Measure P: Is it a road to recovery?

Crews Wednesday installed the new lane markers downtown.

There’s a long list of pending road projects throughout San Benito County without funding commitments, and local officials’ response to the shortfall is Measure P, a half-cent sales tax proposed on the June ballot.
On June 7, local voters will decide on the measure proposing a countywide 0.5 percent sales tax that would last for 30 years and fund an estimated $240 million in road projects. With broad support from local government, nonprofit and business leaders, Measure P would need 66.67 percent of the electorate’s vote for approval. That’s because it’s a special tax as opposed to a general tax that needs a mere majority of support for approval, explained Mary Gilbert, executive director from the Council of San Benito County Governments, which placed the item on the ballot.
With Measure P, which requires that COG specify how it plans to spend the money, the agency would allocate 50 percent of the new revenue toward Highway 25 improvements, 25 percent on local road improvements and 25 percent on local road maintenance.
The local sales tax rates are currently 7.5 percent in the unincorporated county, 8.5 percent in the City of Hollister and 8.25 percent in San Juan Bautista. Hollister is expected to propose a renewal to its special tax in November, and the county is preparing to float a 1 percent sales tax of its own in the general election.
With the Measure P proposal, the COG board started talks on the idea about a year ago around the same time when the agency had been conducting a survey of public sentiment on transportation spending, Gilbert said. It sprouted from the growing sense of urgency surrounding the state of roads and lacking funding sources for repairs and a new Highway 25, the primary commuter route to Silicon Valley.
With the recent adoption of increased traffic impact fees charged to offset costs of new development, the two sources could create a foundation for progress on projects like a prospective Highway 25 expansion, Gilbert said.

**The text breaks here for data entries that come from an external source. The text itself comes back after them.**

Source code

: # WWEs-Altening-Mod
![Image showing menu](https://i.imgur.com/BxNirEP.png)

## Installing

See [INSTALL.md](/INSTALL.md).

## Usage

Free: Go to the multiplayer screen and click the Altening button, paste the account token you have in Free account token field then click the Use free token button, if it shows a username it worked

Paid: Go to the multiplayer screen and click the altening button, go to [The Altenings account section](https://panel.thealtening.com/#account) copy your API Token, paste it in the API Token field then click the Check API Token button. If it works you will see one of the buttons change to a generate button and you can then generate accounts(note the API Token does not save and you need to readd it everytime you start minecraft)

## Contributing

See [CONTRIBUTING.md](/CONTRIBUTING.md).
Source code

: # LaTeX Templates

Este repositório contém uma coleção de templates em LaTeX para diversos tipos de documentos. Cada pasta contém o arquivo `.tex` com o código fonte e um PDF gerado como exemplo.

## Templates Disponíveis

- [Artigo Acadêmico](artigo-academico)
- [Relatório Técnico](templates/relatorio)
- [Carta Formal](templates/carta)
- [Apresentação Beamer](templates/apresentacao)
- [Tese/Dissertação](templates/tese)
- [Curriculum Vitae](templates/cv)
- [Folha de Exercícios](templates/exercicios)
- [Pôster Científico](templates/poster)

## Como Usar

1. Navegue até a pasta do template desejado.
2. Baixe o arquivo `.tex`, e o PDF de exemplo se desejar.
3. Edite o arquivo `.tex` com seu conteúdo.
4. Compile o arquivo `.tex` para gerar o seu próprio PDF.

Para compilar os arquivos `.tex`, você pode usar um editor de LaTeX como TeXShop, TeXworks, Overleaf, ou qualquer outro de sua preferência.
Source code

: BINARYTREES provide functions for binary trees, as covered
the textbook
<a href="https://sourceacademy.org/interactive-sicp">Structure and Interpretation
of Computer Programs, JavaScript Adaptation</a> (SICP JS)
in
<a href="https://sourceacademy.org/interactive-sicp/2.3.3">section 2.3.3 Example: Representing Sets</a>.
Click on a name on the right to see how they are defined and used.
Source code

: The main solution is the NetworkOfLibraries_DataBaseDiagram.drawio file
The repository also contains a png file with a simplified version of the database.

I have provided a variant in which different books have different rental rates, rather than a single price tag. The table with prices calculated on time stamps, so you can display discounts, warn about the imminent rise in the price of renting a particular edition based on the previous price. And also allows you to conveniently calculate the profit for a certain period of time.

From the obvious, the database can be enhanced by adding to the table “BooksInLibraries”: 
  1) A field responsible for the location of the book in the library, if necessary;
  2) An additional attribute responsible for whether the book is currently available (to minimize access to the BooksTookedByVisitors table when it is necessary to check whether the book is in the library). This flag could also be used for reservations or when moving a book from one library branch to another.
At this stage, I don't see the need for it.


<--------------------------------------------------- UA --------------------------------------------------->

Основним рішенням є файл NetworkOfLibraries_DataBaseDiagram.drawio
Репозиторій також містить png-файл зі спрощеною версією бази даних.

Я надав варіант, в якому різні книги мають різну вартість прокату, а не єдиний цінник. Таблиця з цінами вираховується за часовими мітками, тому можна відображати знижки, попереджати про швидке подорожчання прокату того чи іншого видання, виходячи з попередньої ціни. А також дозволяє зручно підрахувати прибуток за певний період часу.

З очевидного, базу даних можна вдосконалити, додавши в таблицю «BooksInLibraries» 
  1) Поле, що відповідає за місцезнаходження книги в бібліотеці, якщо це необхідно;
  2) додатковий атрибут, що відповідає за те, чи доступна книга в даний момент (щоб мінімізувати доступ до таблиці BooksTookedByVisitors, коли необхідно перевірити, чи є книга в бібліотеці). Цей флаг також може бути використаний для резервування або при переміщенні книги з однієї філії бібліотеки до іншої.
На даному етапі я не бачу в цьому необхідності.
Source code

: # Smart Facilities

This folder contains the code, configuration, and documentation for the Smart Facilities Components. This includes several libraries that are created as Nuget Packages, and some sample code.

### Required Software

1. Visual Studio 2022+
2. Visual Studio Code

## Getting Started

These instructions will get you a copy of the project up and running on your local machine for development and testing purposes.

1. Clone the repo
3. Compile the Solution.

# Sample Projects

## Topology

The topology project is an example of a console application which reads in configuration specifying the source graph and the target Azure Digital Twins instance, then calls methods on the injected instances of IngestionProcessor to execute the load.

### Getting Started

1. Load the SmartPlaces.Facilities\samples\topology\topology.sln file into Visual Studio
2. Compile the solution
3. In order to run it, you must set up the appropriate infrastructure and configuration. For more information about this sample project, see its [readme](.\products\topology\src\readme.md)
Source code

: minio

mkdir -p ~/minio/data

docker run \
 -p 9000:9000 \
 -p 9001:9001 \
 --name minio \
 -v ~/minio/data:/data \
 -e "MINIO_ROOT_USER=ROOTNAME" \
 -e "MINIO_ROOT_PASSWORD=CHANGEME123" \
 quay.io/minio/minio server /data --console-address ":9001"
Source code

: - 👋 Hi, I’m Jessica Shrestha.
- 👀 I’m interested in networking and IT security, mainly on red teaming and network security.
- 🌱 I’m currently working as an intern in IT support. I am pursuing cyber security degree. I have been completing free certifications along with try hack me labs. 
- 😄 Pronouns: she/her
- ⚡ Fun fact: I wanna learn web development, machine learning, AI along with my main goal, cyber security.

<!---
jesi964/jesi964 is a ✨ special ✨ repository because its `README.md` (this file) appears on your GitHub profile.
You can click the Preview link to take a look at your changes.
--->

“That could get us to a point where we could actually build something,” she said. “The other benefit of having local funds is the ability to leverage those funds.”
The theory being that if local jurisdictions have funding capacity, there might be a greater likelihood for outside matches.
Still, there is no guarantee as stated in the Measure P verbiage that the funds would necessarily result in a new highway, Gilbert acknowledged. Specifically, the measure would require the funds go toward projects improving safety and traffic flow between San Felipe Road and Santa Clara County. Those projects could include intersection improvements, new travel lanes, and “other improvements” identified by COG in partnership with the state, according to the measure language. When asked about the firmness of a Highway 25 expansion with the funds, Gilbert referred to what’s written in the measure.
“That’s really what the board has to adhere to,” she said.
One of those COG board members is Hollister Councilman Victor Gomez. He is a staunch supporter of Measure P.
“I’m thrilled that this measure is on the ballot,” he said.
Gomez in an interview with the Free Lance mentioned how he attended last week’s workshop on a possible half-cent sales tax for roads in Santa Clara County, where he works full time on the political scene in transportation matters, and was pleased that the portion of Highway 25 near U.S. 101 made a list of potential projects with those funds.
Gomez also underscored a need for Measure P money to fund local maintenance and repairs.
“We’re talking about fixing some of the roughest roads in the city,” Gomez said.